Bécquer mostraba la eficacia de la rima asonante, quería hacer rotunda su palabra y le convenía atenuar el más terminante rumor de la rima consonante, la asonancia le permitía mejor abrirse a la sugerencia, pero a veces crece esa perentoria sonoridad perfecta, aunque se asiente en el infinitivo: «¡Ay!, ¡a veces me acuerdo suspirando / del antiguo sufrir! / ¡Amargo es el dolor, pero siquiera / padecer es vivir!». La conformidad de que la vida es dolor viene incluso tras numerosos poemas de amor (que iban a dar pie también a la populosa poesía neorromántica del siglo XX).
¿Para cuántos habrá sido un estremecimiento la quintilla que enuncia «Mi vida es un erial»? En la «zona» final de las Rimas, el ser pascaliano no se angustia ante los espacios infinitos sino ante el imperecedero abismo de la muerte, ante el salto que parece tenebroso. El alma sufriente se encona porque: « ¡El mundo estaba / desierto… para mí!». Y Bécquer se pregunta usando los cuestionamientos filosóficos: « ¿De dónde vengo?», « ¿Adónde voy?» Estas dudas le han nacido al ser humano quizás desde las cavernas, pues por qué somos tan efímeros frente a lo eterno.

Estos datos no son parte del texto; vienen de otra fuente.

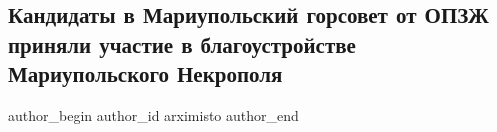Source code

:  
 
 
 
 

\subsection{Кандидаты в Мариупольский горсовет от ОПЗЖ приняли участие в благоустройстве Мариупольского Некрополя}
\label{sec:21_09_2020.fb.arximisto.1.kandidaty_mar_gorsovet_opzzh_nekropol}

\ifcmt
 author_begin
   author_id arximisto
 author_end
\fi
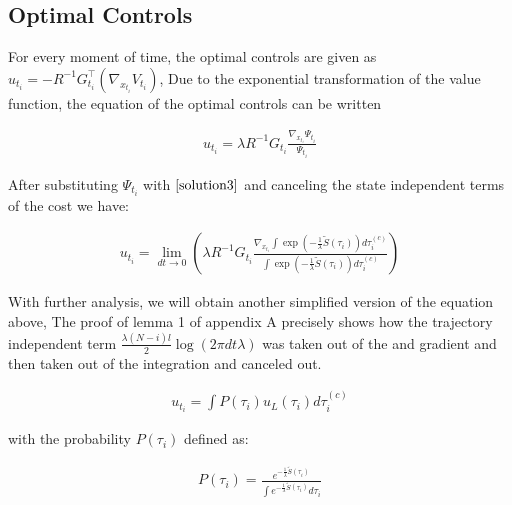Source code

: \documentclass[journal]{IEEEtran}
\begin{document}
\subsection{Optimal Controls}

For every moment of time, the optimal controls are given as $u_{t_i} = -R^{-1} G_{t_i}^{\top} (\nabla_{x_{t_i}}V_{t_i})$, Due to the
exponential transformation of the value function, the equation of the optimal controls can be written 


\begin{equation}
  \begin{aligned}
   u_{t_i} = \lambda R^{-1} G_{t_i} \frac{\nabla_{x_{t_i}}\Psi_{t_i}}{\Psi_{t_i}}  \nonumber
  \end{aligned}
\end{equation}


After substituting $\Psi_{t_i}$ with $\ref{solution3}$ and canceling the state independent terms of the cost we have:


\begin{equation}
  \begin{aligned}
   u_{t_i} = \lim_{dt \to 0 } (\lambda R^{-1} G_{t_i} \frac{\nabla_{x_{t_i}}\int \exp(-\frac{1}{\lambda}\tilde{S}(\tau_i)) d\tau_i^{(c)} }{\int \exp(-\frac{1}{\lambda}\tilde{S}(\tau_i)) d\tau_i^{(c)} } ) \nonumber
  \end{aligned}
\end{equation}

With further analysis, we will obtain another simplified version of the equation above, The proof of lemma 1 of appendix A precisely shows how the trajectory independent term
$\frac{\lambda (N-i)l}{2} \log (2\pi dt \lambda)$ was taken out of the and gradient and then taken out of the integration and canceled out.


\begin{equation}
  \begin{aligned}
   u_{t_i} = \int P(\tau_i) u_L(\tau_i) d\tau_i^{(c)}  
  \end{aligned}
\end{equation}

with the probability $P(\tau_i)$ defined as:

\begin{equation}
  \begin{aligned}
   P(\tau_i) = \frac{e^{-\frac{1}{\lambda}\tilde{S}(\tau_i)}  }{\int e^{-\frac{1}{\lambda}\tilde{S}(\tau_i)}d\tau_i}
  \end{aligned}
\end{equation}
\end{document}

Sin Bécquer la poesía moderna, el neopopularismo español de la generación del ´27, los distintos modos neorrománticos de Luis Cernuda, de Pablo Neruda o de José Ángel Buesa serían obras de poetas diferentes, el tono de dolor y amor cantaría con otros ecos, quizás como los de Gabriela Mistral. La poética del dolor que se aprecia en José Martí, no por original deja de tener ancestro en el Bécquer del llanto trascendido a labor de poesía. Lo que este poeta ha significado en la literatura de lengua española no lo abarca ni siquiera un estudio erudito sobre su obra total. Con Bécquer nos acompaña en el cenit de nuestra sensibilidad este tipo de poesía de amor y muerte, Eros y Tanatos, conjunción de dolor y esperanza, de pérdidas y búsquedas constantes, de incertidumbre y sapiencia emocional. Bécquer vive en su obra en la fe de lo infinito y nos hace vivir la nuestra cantando a la muerte en frente a la inconcebible eternidad. ¿Qué pude ser «eterno», hoy lo sabemos, si no puede serlo ni una estrella, ni una galaxia, ni quizás el universo mismo? En esas dudas o certezas tremendas se halla incólume la voz de Gustavo Adolfo Bécquer, príncipe entre los poetas.